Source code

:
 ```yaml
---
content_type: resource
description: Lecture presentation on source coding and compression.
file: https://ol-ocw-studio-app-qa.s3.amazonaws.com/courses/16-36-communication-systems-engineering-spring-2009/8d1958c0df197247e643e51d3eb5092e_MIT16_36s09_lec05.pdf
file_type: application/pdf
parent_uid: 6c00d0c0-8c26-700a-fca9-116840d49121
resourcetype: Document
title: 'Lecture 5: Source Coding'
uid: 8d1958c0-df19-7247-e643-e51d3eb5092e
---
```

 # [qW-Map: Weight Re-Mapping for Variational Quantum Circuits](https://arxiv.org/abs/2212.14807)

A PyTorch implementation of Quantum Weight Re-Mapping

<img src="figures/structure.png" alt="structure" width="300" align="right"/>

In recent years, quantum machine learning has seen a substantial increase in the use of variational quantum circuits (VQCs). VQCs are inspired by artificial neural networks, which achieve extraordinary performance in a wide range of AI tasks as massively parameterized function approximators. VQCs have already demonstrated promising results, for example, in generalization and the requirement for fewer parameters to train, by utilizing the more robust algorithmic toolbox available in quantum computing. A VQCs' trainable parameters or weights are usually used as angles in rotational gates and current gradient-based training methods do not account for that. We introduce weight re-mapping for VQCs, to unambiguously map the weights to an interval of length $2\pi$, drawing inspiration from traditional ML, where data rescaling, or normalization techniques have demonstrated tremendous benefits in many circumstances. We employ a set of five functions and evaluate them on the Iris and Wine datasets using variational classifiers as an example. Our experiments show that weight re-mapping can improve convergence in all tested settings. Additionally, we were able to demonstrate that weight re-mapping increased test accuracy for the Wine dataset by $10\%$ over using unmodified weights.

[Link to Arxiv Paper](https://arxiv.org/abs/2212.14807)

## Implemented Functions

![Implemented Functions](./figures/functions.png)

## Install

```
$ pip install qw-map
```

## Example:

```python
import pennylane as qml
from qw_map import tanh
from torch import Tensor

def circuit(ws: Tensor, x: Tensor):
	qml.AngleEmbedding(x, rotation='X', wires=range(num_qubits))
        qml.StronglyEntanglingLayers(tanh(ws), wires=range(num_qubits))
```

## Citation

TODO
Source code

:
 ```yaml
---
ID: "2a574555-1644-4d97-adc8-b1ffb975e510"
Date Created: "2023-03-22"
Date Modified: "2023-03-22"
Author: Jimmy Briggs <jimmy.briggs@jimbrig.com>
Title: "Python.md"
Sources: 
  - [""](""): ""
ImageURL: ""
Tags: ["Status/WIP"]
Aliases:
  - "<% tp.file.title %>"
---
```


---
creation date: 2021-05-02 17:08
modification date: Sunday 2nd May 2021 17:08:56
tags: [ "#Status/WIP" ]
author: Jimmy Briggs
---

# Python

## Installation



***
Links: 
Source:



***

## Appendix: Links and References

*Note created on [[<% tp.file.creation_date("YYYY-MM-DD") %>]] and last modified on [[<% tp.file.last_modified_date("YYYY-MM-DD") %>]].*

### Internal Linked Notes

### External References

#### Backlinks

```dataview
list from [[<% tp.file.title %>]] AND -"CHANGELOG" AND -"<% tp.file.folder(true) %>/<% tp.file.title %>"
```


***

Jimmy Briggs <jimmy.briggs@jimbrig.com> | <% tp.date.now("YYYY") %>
● ● ● ●
§ **YOUR ASSIGNMENT**
Output every record verbatim.

§ **ANSWER SECTION**
Source code

:
 ```yaml
---
content_type: resource
description: Lecture presentation on source coding and compression.
file: https://ol-ocw-studio-app-qa.s3.amazonaws.com/courses/16-36-communication-systems-engineering-spring-2009/8d1958c0df197247e643e51d3eb5092e_MIT16_36s09_lec05.pdf
file_type: application/pdf
parent_uid: 6c00d0c0-8c26-700a-fca9-116840d49121
resourcetype: Document
title: 'Lecture 5: Source Coding'
uid: 8d1958c0-df19-7247-e643-e51d3eb5092e
---
```

 # [qW-Map: Weight Re-Mapping for Variational Quantum Circuits](https://arxiv.org/abs/2212.14807)

A PyTorch implementation of Quantum Weight Re-Mapping

<img src="figures/structure.png" alt="structure" width="300" align="right"/>

In recent years, quantum machine learning has seen a substantial increase in the use of variational quantum circuits (VQCs). VQCs are inspired by artificial neural networks, which achieve extraordinary performance in a wide range of AI tasks as massively parameterized function approximators. VQCs have already demonstrated promising results, for example, in generalization and the requirement for fewer parameters to train, by utilizing the more robust algorithmic toolbox available in quantum computing. A VQCs' trainable parameters or weights are usually used as angles in rotational gates and current gradient-based training methods do not account for that. We introduce weight re-mapping for VQCs, to unambiguously map the weights to an interval of length $2\pi$, drawing inspiration from traditional ML, where data rescaling, or normalization techniques have demonstrated tremendous benefits in many circumstances. We employ a set of five functions and evaluate them on the Iris and Wine datasets using variational classifiers as an example. Our experiments show that weight re-mapping can improve convergence in all tested settings. Additionally, we were able to demonstrate that weight re-mapping increased test accuracy for the Wine dataset by $10\%$ over using unmodified weights.

[Link to Arxiv Paper](https://arxiv.org/abs/2212.14807)

## Implemented Functions

![Implemented Functions](./figures/functions.png)

## Install

```
$ pip install qw-map
```

## Example:

```python
import pennylane as qml
from qw_map import tanh
from torch import Tensor

def circuit(ws: Tensor, x: Tensor):
	qml.AngleEmbedding(x, rotation='X', wires=range(num_qubits))
        qml.StronglyEntanglingLayers(tanh(ws), wires=range(num_qubits))
```

## Citation

TODO
Source code

:
 ```yaml
---
ID: "2a574555-1644-4d97-adc8-b1ffb975e510"
Date Created: "2023-03-22"
Date Modified: "2023-03-22"
Author: Jimmy Briggs <jimmy.briggs@jimbrig.com>
Title: "Python.md"
Sources: 
  - [""](""): ""
ImageURL: ""
Tags: ["Status/WIP"]
Aliases:
  - "<% tp.file.title %>"
---
```


---
creation date: 2021-05-02 17:08
modification date: Sunday 2nd May 2021 17:08:56
tags: [ "#Status/WIP" ]
author: Jimmy Briggs
---

# Python

## Installation



***
Links: 
Source:



***

## Appendix: Links and References

*Note created on [[<% tp.file.creation_date("YYYY-MM-DD") %>]] and last modified on [[<% tp.file.last_modified_date("YYYY-MM-DD") %>]].*

### Internal Linked Notes

### External References

#### Backlinks

```dataview
list from [[<% tp.file.title %>]] AND -"CHANGELOG" AND -"<% tp.file.folder(true) %>/<% tp.file.title %>"
```


***

Jimmy Briggs <jimmy.briggs@jimbrig.com> | <% tp.date.now("YYYY") %>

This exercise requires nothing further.